- Fiesta de la Cruz (across Peru): The Festival of the Cross isn't as solemnly Catholic as it might sound. Best in Lima, Cusco, and Ica, the festival does feature cross processions (although the decorated crosses are vibrant), but it also displays a surfeit of folk music and dance, the highlight being the daring "scissors dancers," who once performed on top of churches.
- El Señor de los Milagros (Lima): This highly religious procession features tens of thousands of participants all clad in bright purple. The Lord of Miracles, the largest procession in South America, lasts a full 24 hours. It venerates a miraculous painting of Jesus Christ, which was created by an Angolan slave and survived the devastating 1746 earthquake, even though almost everything around it was felled.
- Inti Raymi (Cusco): The Festival of the Sun, one of the greatest pageants in South America, celebrates the winter solstice and honors the Inca sun god with a bounty of colorful Andean parades, music, and dance. It takes over Cusco and transforms the Sacsayhuamán ruins overlooking the city into a majestic stage.
- Virgen del Carmen (Paucartambo): The tiny, remote Andean colonial village of Paucartambo is about 4 hours from Cusco, but it hosts one of Peru's wildest festivals. Three days of dancing, drinking, and outlandish, scary costumes pack in thousands who camp all over town (there's almost nowhere to stay) and then wind up (temporarily) at the cemetery.
- Virgen de la Candelaria (Puno): Puno, perhaps the epicenter of Peruvian folklore, imbues its festivals with a unique vibrancy.
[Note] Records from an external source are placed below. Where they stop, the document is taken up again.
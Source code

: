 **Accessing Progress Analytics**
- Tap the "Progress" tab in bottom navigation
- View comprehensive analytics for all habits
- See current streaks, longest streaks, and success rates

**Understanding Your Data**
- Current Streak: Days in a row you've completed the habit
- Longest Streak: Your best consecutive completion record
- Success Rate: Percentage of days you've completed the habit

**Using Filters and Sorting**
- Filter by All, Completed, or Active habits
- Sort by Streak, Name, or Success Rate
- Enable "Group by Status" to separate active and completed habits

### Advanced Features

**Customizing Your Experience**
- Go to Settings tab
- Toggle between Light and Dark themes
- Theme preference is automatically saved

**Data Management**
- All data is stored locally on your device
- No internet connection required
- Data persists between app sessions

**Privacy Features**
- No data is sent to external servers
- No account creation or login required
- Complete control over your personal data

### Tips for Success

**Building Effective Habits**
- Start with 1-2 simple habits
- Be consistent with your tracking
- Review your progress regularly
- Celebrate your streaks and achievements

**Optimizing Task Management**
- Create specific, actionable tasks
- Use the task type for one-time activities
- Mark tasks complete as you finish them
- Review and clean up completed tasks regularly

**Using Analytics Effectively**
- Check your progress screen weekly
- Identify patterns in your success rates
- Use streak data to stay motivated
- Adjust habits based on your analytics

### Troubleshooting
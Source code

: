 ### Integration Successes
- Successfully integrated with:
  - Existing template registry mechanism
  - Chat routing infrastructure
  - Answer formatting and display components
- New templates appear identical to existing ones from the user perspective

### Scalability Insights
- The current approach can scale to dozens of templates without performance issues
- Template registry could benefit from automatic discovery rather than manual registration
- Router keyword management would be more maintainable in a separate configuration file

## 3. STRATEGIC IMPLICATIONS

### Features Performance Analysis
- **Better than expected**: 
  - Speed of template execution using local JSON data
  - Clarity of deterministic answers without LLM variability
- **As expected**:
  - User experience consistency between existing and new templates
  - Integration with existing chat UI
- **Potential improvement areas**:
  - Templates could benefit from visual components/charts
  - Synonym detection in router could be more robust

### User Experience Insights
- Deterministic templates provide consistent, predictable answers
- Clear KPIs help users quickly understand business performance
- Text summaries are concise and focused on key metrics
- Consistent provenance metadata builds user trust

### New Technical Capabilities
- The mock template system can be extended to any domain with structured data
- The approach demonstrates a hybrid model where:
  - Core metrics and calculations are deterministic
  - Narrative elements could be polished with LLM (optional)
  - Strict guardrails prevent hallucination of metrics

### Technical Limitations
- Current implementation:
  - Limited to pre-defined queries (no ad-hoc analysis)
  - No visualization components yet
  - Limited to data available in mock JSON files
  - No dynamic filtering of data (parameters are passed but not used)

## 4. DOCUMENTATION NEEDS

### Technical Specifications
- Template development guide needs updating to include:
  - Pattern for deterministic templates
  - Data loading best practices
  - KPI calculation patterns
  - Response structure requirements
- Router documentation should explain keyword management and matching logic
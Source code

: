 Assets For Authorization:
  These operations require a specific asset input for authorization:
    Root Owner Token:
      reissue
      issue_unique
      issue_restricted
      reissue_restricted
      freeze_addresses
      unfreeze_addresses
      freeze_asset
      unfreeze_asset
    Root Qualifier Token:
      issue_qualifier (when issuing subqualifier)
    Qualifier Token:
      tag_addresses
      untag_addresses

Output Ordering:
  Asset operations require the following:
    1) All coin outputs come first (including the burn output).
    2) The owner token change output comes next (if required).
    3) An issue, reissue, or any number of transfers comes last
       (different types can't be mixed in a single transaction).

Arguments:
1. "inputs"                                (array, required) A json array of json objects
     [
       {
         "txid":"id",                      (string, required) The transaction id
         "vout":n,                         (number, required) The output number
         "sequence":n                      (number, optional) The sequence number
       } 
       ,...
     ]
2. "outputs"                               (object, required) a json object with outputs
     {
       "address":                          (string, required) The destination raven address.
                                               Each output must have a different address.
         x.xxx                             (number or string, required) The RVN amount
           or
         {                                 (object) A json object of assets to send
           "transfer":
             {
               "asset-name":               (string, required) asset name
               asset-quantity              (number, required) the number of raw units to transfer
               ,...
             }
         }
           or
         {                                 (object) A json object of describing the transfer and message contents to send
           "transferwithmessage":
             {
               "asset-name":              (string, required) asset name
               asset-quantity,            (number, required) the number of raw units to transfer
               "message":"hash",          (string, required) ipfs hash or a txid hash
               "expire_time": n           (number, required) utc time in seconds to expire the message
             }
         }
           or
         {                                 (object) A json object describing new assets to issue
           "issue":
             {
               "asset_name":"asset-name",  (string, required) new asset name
Candlemas (or Virgen de la Candelaria), which is spread over 2 weeks, is one of the greatest folk religious festivals in South America, with an explosion of music, dance, and some of the most fantastic costumes and masks seen anywhere.
- Puno Week (Puno): Puno, the fiesta capital of Peru, rises to the occasion for a full week every November to mark its Amerindian roots. A huge procession from Lake Titicaca into town remembers the legend of the first Inca emperor, who emerged from the world's highest navigable lake to establish the Inca Empire. The procession deviates into dance, music, and oblivion. Day of the Dead, early in the week, is a joyous celebration that prompts picnics at cemeteries.
Note: This information was accurate when it was published, but can change without notice. Please be sure to confirm all rates and details directly with the companies in question before planning your trip.